Example Framework for Model Training

FIG. 7 is a block diagram illustrating an example framework 700 for generating and training the impression estimation model 336 according to some implementations. In some instances, the framework 700 may be implemented by the system architecture 300 of FIG. 3, although other architectures, devices, and environments may implement this framework. In the framework 700, initial training data 348 collected during the initial training period 504 may be extracted by log extraction module 326. For an extracted record 346, a target error 702 may be determined from a real number of impressions 704 and an estimated number of impressions 706. The real number of impressions is the number of impressions that were recorded for the record during the initial training period 504. The estimated number of impressions is the estimated number of impressions predicted for the test training period 506 based on data simulation carried out using data of the initial training period and the bid amount for the test training period. Thus, the target error value may be formulated as shown in equation (1) as follows:
$\begin{matrix} Target_Error Value = \frac{\langle Real_Imp - Est_Imp \rangle}{Est_Imp} & (1) \end{matrix}$
in which Real_Imp corresponds to the real number of impressions 608 recorded during the test training period and Est_Imp is estimated number of impressions 610 estimated for the test training period by using data simulation based on the data of the initial training period. For a particular record, if the target error is greater than one, then the record is discarded from the set of training data. Typically, about 5-10% of records may be discarded based on this rule.
In addition to the target error, additional features 708 may be generated from raw attributes 710 of the records of the initial training data 348 by the feature generation module 328. These features 708 may include the estimated impressions 610 based on data simulation, the real number of impressions 614, the number of auctions 616, the sum of auction sizes 618, the mean of the bids 620 and the variance of the bids 622, as described above. Thus a first portion of the features 354 are generated from attributes obtained from the initial training period. The target error 702, as a first feature, and the other features 708 may be provided by the feature generation module 328 to the model generation module 330. The features 708 correspond to some of the attributes 604 described above, and, in particular, attributes 614-622 in some implementations. Further, the features 708 may be normalized, as described below, prior to being applied to the model. The model generation module 330 may generate the impression estimation model 336 using adaptive boost regression model training, as described additionally below.
Further, raw attributes 712 of the test training data 350 collected during the test training period 506 may also have features 714 extracted and applied to the estimation model 336 during training. Thus, a second portion of the features 354 are obtained from the test training period 506. The features 714 may include the real number of impressions 608 during the test training period and the bid price 612 during the test training period. During the training of the impression estimation model 336, based on the initial training data 348 and the test training data 350, a regression value 716 is obtained as output from the impression estimation model 336. Based on the regression value 716, a predicted estimation error 718 may be determined. From the predicted estimation error 718 and the estimated number of impressions 610 in the training test period, determined based on data simulation from data in the initial training period, the predicted impression range 720 may be determined. When the predicted estimation range 720 has been determined for the test training period, the predicted estimation range for the test training period may be compared with the actual number of impressions 608 for the test training period as an evaluation measure 722 using one or more evaluation metrics for determining precision, estimation rate, average estimation error, or average range width. The results of the evaluation measure 722 may be provided to the model generation module 330 to refine the impression estimation model.

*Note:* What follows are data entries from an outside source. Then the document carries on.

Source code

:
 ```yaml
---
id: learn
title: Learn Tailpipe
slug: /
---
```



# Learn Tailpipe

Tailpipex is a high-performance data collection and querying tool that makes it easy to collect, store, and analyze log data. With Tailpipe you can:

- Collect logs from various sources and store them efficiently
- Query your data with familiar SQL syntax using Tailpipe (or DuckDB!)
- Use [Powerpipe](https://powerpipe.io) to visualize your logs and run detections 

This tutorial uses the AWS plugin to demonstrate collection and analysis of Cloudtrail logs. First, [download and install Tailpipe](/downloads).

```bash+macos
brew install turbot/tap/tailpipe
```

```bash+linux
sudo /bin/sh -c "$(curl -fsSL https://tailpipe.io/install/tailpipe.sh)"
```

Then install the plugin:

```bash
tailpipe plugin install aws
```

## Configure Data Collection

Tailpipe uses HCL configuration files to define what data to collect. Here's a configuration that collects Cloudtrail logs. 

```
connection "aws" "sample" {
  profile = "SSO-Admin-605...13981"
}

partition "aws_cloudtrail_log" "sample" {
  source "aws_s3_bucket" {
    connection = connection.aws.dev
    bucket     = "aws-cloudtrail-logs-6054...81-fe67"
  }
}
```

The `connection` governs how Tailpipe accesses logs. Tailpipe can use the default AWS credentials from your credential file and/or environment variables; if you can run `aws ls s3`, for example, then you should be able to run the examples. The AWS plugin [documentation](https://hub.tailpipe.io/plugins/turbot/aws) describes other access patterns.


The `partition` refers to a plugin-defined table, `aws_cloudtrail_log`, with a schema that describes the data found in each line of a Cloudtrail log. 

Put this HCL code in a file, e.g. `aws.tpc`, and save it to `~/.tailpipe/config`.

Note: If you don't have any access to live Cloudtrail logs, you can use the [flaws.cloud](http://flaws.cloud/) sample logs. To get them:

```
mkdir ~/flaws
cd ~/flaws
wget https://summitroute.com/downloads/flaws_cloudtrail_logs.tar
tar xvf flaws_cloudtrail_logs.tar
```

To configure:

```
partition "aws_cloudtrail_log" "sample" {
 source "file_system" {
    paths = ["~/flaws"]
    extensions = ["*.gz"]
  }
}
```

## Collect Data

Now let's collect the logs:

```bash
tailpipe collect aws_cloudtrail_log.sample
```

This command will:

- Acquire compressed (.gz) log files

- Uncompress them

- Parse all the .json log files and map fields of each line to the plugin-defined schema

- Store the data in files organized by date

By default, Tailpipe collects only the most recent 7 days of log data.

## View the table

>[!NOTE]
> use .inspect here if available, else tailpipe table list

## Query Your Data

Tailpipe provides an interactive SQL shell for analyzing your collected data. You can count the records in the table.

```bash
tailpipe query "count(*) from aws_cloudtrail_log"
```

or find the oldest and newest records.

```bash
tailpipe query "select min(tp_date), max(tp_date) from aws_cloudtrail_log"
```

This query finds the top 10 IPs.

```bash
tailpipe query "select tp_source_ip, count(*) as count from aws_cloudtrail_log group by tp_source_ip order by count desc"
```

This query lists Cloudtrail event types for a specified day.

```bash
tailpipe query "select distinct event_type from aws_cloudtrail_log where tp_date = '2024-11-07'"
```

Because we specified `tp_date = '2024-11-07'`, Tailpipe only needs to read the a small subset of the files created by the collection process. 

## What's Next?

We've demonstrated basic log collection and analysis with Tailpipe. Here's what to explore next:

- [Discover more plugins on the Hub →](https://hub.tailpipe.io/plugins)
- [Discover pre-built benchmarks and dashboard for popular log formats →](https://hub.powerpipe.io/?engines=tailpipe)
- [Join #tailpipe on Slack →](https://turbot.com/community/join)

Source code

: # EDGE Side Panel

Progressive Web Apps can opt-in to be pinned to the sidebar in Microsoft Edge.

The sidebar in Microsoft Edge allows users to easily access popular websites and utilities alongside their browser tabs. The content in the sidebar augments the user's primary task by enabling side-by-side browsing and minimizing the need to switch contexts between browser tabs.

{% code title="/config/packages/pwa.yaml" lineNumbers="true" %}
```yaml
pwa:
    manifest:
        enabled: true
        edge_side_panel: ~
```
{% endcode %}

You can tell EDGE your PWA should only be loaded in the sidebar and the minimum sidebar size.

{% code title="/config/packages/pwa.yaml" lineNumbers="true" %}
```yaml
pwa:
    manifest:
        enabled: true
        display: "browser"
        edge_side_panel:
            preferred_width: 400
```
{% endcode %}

Example Process for Model Generation

FIG. 8 is a flow diagram of an example process 800 for generating and training an impression estimation model according to some implementations herein. For discussion purposes, the process 800 is described with reference to the system architecture 300 of FIG. 3, although other architectures, devices and environments may implement this process. In some instances, the process 800 may be implemented by the advertising service computing device(s) 302, one or more other computing devices, or any combination thereof.
At block 802, the log extraction module 326 extracts attributes from a log such as the logs 344 of FIG. 3. In some instance, the log extraction module 326 may extract one or more of the attributes 604 from the logs 344. For instance, for a plurality of records 346, the log extraction module 326 may extract one or more of the record ID 606, real number of impressions 608 during the test training period, the estimated impressions 610 during the test training period, the bid value 612 during the test training period, the real number of impressions 614 during the initial training period, the number of auctions 616, the sum of auction sizes 618, the mean of the bids 620, and the variance of the bids 622.
At block 804, the feature generation module 328 generates features 354 for regression training. The features 354 may be generated from the attributes 604 extracted from the logs 344, as described in block 802, and may include a target error value 702, features 708 and features 714, as described above. Generating the features 354 at block 804 may include calculating the target error at block 806, generating the remaining features 708 and 714 at block 808, normalizing the remaining features at block 810, and storing the features to a data file at block 812, the detail each of which are described below.
At block 806, the target error value 702 may be calculated as described above using equation (1) in which Real_Imp corresponds to the real number of impressions 608 recorded during the test training period and Est_Imp is the estimated number of impressions 610 estimated for the test training period by using data simulation based on the data of the initial training period. In some instances, if the target error value is greater than one, then the corresponding record may be discarded from the ad records 344 being used as training data. The target error value corresponds to an estimation error of the estimated impression value 610 estimated using data simulation. As discussed above, data simulation involves simulating historical auctions for an ad-keyword pair using a modified bid value, e.g., the bid price 612 in the test training period.
At block 808, the remaining features (i.e., record ID 606, real number of impressions during test period 608, estimated impressions during test period 610, bid value during test period 612, real number of impressions during initial training period 614, number of auctions 616, sum of auction sizes 618, mean of the bids 620, and/or the variance of the bids 622) may be generated from the corresponding raw attributes of the logs 344.
At block 810, in some instances, the features 354 may be normalized (i.e., real number of impressions during test period 608, estimated impressions during test period 610, bid value during test period 612, real number of impressions during initial training period 614, number of auctions 616, sum of auction sizes 618, mean of the bids 620, and/or the variance of the bids 622). For instance, for each of these features, all of the records 346 in the logs 344 are sorted based on the feature value. Next, a CutValue for the feature is calculated, such that 95% of the records have a feature value smaller than or equal to CutValue, and the remaining 5% of the records have a feature value larger than CutValue. Following establishing the CutValue, for the 5% of the records that have feature values larger than the CutValue, the feature value is set equal to the CutValue. Subsequently, all of the feature values are divided by the CutValue so that the feature is normalized to the interval [0, 1]. This normalization may be performed for some or all of the following features: real number of impressions during test period 608, estimated impressions during test period 610, bid value during test period 612, real number of impressions during initial training period 614, number of auctions 616, sum of auction sizes 618, mean of the bids 620, and/or the variance of the bids 622
At block 812, the features 354 (i.e., the target error value and the remaining features, namely, record ID 606, real number of impressions during test period 608, estimated impressions during test period 610, bid value during test period 612, real number of impressions during initial training period 614, number of auctions 616, sum of auction sizes 618, mean of the bids 620, and/or the variance of the bids 622) for all of the processed records 346 are stored. In some instances, the features 354 may be stored to the data file 352 of FIG. 3. The CutValues for each of the features 608-622 may additionally be stored to the data file 352.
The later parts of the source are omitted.